Thread: converting unsigned char to char* for concatenation

Hi I have a function that finds my mac address, I am trying to store it in a char * variable.
This is my function to display it:

Code:

void PrintMACaddress (unsigned char *addr)
{
    int i;
    unsigned char * macaddress;
    char temp[80];
   for (i = 0; i < 6; i++)
   {
    printf("%x:", *addr);
    sprintf(temp[i], "%x", *addr++);
      //strcat(macaddress, *addr);
   }
   printf("%s\n", temp);

}

So I can roll through the 6 parts of the mac address just fine, using the printf statement and outputting it in the hex format, however I cant get it to sprintf properly, and my attempt at using strcat crashes the console. I would like to return a char * if possible.
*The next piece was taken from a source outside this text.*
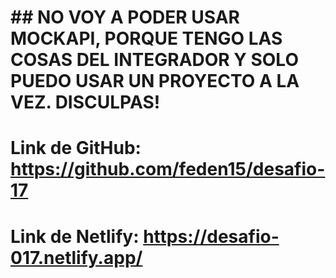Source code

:  # ## NO VOY A PODER USAR MOCKAPI, PORQUE TENGO LAS COSAS DEL INTEGRADOR Y SOLO PUEDO USAR UN PROYECTO A LA VEZ. DISCULPAS!

# Link de GitHub: https://github.com/feden15/desafio-17

# Link de Netlify: https://desafio-017.netlify.app/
Any help greatly appreciated.
Thanks

Hi Sorry for my confusion, I have changed the code to:

Code:

    int i = 0;
char temp[25];
char *cs = temp;
int used = 0;
do {
   sprintf(cs, "%x", *addr++);
    printf("%s", cs);
   cs += used;
   i++;
   if( i < 6){
   printf(":");
   }
}while (i < 6);

printf(" cs: %s\n", cs);

the printf occuring inside the loop displays the correct thing, i.e cs temporarily holds the correct part of my mac address, however I cannot seem to get it to reset to the beginning of temp so that I can display the mac address after the loop - i.e cs or temp holds the entire mac address that I can then return to the method that called it.
I tried doing something like:

Code:

*cs = temp;
for (i = 0; i < 25; i++){
printf("\n%s\n", cs++);
}

but that crashes the terminal,
so does

Code:

printf("\n%s\n", temp);

and so does even looping through the temp array displaying each character.

Your sprintf:

Code:

sprintf(cs, "%x", *addr++);

whiteflags' sprintf:

Code:

sprintf(cs, "%x%n", *addr++, &used);

Notice anything different?

So this gives me:

Code:

int PrintMACaddress (unsigned char *addr)
{
    int i = 0;
char temp[25];
char *cs = temp;
int used = 0;
do {
   sprintf(cs, "%x%n", *addr++, &used);
    printf("%s", cs);
   cs += used;
   i++;
   if( i < 6){
   printf(":");
   }
}while (i < 6);
printf(" cs: %s\n", cs);


return 1;

}

cs: 46

The printf in the while gives the right thing which tells me at the time cs is the right character. How do I move it back so that the printf outside the while loop is back at the beginning of the mac address?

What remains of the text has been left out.